Note − The writer of a put option is often a bank or other financial intermediary that is obligated to buy the put option when it is exercised. The rules of buying and selling are however determined prior to the sale of the option by the writer to the option holder.

How does a put option work?

Put options should be exercised when they are in the money, meaning that the strike price is higher than the value of the underlying asset. If the price of the underlying is less than the strike price, the option owner can sell the option to earn a profit from it. However, if the option is at the money or out of the money, there is no use in exercising it as no intrinsic value can be derived from the exercise.

Selling the option

An alternative to exercising the option is to sell it back in the market. Selling is the easiest and most popular way of closing a put option as it does not need any time or involves no cost for short-selling. In selling, there is no exchange of shares, only the investors get a net gain or loss from it due to the current market price of the underlying asset.
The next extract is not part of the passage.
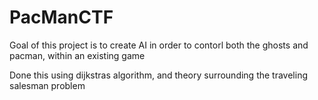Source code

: # PacManCTF

Goal of this project is to create AI in order to contorl both the ghosts and pacman, within an existing game

Done this using dijkstras algorithm, and theory surrounding the traveling salesman problem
Note − The only best time to exercise a put option is when the option is in the money. In all other cases, it is unprofitable to sell the option, and hence selling the option in the market is the best option in case of put options. 

Benefits of Selling

There are many benefits of selling put options instead of exercising them. The asset prices underlying an option keep changing frequently over time and they may be deep in the money or far out of the money. Trading in such situations can be tiresome and risks may go up extensively in such cases. This makes the put option selling far more enriching than exercising them.

The brokerage charged for exercising may be big enough to deter one away from exercising the puts. Many brokers charge huge amounts of commission for exercising the put options which leaves the owners barepocketed after an exercise. Selling the put option in such circumstances may be more rewarding and profitable.